As I sat there, looking out over the distant sea,—for I was on the brow of a hill,—gradually the unsightly power-house, the pitch cars, the little huts where bananas were sold, the native shanties, the long, narrow bridge, even the rim of the canopy above my head, seemed to fade away into nothing. The ships at anchor had slipped their cables and were gone; the iron pier, with its busy life, had disappeared; all had changed, vanished. It was silent, ghostly.
Then, out of nothing, out of dimness, there came a moving, a forming, a changing, and I became conscious that I was no longer alone, but that a company, great and illustrious, was assembling by ship-loads upon the beach of La Brea; and that, without word or confusion, five ancient, lofty-sterned, lumbering craft, and a quaint little caravel, lay bow-on to the strand, while one was already being careened on her side in the shoal water of the beach by cumbersome tackle fast to her thick mastheads. Their huge, clumsy hulks were gray with time; their gaping seams told of hot, blistering suns, and upon their decks there lay an array of guns and armament, crudely ancient and unwieldy. Silent men were noiselessly moving about at the command of one most beautiful to behold, in scarlet cloak, and silken hose and doublet of rare elegance, with hat beplumed, and glittering sword, who walked amongst the company as a king.
To and from the ship there moved a ghostly procession of grimy sailors, carrying pitch to the beach, where fires were burning, and the venerable three-deckers were being daubed with the smoking fluid, and made ready for the high seas.
It was a merry company, in truth, of lords and gentlemen, and scholars, too, who came upon my vision, and wonderingly my eyes followed the gallant leader.
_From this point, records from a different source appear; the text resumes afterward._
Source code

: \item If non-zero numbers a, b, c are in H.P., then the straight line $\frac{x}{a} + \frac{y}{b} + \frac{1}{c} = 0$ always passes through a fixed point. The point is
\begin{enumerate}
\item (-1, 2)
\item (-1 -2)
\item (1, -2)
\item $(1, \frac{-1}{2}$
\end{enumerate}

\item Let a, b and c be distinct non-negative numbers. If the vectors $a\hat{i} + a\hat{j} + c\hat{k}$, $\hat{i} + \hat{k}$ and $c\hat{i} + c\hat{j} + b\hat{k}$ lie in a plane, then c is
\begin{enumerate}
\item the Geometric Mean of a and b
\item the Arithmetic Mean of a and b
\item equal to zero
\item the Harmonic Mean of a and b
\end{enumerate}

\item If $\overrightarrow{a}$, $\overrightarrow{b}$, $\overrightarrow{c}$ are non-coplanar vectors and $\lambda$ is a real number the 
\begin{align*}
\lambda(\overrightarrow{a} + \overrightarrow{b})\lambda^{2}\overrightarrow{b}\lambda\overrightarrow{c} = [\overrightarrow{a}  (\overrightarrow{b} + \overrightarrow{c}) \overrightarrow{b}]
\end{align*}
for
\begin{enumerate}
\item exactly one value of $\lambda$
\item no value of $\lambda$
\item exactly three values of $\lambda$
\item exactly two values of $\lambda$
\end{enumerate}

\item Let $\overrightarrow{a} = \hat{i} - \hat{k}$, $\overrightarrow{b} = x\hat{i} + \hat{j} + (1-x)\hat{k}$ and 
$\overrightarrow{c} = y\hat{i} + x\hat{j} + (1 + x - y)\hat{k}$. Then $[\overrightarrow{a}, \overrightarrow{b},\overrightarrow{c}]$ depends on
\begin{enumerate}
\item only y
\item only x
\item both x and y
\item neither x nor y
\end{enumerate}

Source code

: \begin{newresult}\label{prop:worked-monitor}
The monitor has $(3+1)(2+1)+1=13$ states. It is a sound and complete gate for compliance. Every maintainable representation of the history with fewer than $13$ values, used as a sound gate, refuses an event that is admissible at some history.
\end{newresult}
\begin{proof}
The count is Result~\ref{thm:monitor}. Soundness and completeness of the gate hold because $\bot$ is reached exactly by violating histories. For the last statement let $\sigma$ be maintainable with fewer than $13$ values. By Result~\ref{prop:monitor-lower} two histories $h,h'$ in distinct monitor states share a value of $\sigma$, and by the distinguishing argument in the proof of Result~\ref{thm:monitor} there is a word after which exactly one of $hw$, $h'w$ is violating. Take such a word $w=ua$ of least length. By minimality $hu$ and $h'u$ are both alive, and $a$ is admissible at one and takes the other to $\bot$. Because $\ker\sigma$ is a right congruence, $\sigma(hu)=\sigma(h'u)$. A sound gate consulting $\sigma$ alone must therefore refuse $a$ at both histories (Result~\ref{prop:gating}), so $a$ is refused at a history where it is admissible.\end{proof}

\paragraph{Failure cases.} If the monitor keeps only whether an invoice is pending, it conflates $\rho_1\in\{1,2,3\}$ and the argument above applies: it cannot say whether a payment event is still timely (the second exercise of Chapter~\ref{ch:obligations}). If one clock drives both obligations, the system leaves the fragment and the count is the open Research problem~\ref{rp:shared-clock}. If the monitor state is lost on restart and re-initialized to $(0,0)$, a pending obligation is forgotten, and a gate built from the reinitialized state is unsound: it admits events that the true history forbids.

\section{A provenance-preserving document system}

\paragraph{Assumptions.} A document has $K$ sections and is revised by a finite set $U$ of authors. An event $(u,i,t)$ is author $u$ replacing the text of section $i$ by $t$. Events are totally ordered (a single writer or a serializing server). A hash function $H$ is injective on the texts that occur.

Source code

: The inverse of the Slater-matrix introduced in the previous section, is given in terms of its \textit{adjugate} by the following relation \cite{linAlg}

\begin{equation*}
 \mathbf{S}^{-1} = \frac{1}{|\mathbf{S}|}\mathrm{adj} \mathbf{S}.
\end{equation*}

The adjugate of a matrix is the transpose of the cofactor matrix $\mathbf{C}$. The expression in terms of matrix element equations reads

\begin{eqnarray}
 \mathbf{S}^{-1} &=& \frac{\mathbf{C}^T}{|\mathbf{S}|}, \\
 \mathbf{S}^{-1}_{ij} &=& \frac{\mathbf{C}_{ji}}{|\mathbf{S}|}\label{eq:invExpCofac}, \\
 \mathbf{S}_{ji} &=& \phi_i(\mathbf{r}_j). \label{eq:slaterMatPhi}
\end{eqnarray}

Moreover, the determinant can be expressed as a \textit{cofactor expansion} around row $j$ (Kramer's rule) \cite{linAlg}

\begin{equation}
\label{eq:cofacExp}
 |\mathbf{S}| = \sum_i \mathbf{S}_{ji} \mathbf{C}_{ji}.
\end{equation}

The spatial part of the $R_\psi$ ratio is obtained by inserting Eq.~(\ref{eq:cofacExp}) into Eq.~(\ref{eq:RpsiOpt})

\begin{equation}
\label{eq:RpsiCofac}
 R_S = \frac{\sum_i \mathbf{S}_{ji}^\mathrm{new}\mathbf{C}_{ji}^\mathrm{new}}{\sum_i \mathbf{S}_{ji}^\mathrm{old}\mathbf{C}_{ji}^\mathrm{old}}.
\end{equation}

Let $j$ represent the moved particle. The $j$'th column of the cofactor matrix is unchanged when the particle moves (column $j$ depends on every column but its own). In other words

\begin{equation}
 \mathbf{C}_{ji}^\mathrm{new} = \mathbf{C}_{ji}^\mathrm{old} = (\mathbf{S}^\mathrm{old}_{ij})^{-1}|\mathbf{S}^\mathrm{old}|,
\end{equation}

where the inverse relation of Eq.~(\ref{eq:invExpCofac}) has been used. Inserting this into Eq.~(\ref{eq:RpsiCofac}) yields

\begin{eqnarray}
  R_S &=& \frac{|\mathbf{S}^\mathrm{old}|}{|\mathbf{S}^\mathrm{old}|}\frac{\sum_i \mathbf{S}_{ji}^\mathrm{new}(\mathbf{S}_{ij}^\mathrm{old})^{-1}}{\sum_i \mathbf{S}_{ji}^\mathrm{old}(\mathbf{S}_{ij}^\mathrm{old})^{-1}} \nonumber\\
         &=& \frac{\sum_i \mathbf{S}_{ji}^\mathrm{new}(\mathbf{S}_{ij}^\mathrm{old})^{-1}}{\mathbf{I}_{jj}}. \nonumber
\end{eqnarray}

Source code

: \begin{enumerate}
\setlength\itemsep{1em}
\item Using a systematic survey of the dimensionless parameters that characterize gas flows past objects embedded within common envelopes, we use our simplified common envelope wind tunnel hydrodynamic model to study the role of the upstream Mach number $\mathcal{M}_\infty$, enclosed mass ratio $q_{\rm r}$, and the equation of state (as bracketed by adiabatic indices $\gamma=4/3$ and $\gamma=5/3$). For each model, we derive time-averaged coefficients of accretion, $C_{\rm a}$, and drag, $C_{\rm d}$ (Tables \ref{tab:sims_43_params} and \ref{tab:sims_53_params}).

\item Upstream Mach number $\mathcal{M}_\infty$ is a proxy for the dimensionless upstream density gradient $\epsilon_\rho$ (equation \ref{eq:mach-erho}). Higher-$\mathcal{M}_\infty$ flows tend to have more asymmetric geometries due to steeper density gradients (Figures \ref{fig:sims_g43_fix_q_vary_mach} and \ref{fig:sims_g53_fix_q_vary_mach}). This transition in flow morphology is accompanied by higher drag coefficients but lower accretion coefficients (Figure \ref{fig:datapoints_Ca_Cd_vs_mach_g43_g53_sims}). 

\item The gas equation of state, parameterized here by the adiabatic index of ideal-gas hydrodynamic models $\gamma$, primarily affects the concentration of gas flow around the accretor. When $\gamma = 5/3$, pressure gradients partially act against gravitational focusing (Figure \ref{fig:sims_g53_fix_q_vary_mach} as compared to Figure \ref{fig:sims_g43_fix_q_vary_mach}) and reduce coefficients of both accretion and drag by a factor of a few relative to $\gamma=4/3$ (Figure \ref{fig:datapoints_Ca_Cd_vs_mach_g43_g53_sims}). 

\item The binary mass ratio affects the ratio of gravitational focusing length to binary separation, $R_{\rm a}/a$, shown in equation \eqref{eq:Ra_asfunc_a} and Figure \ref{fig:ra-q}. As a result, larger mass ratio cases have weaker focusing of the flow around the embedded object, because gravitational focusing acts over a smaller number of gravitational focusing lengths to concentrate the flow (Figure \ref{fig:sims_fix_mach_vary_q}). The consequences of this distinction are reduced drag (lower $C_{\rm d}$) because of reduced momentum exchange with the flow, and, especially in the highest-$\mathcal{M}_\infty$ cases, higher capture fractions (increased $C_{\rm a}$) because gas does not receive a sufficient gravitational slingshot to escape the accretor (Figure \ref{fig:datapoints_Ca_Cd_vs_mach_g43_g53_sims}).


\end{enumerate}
It seemed to me that I could all but catch his words. He spoke with a poet’s grace, so full of charm and so deliberate, so courtly was his address. His face once turned, I knew him to be English. His fair skin was burned by deep-sea voyaging; his pointed beard just touched the lace of a deep, white ruff, and over his shoulder hung a plume, white and curling. In all my life, I had never seen so gay a gentleman, and I could not get my fill of looking and of wondering.
Could it be that this great company were the revivified followers of the dauntless Sir Walter Raleigh, searching, centuries ago, for El Dorado? And it came to me, in that curious mixing of past and present, of which dreams are made, “Does Sir Walter, with all his wisdom, suspect that here, where he pitches his ships, is to be the great gold mine—some later man’s El Dorado—while he eagerly sails away in futile quest of golden sands that are always just beyond his reach?”
I lifted myself to strain my farthest sight, when lo! all was gone; galleons, gentlemen, scholars, sailors, even the little caravel—all! The sun was beating down upon the black road, the air was blistering; negroes were weighing the buckets of pitch, and the machinery clanked, with deafening indifference, through the quivering air; and up from behind a clump of bushes a red bow, atop of a well-known white hat, chased away the phantoms of long ago. I took off my dark glasses, rubbed my eyes, and, half-dazed, stepped from my enchanted carryall.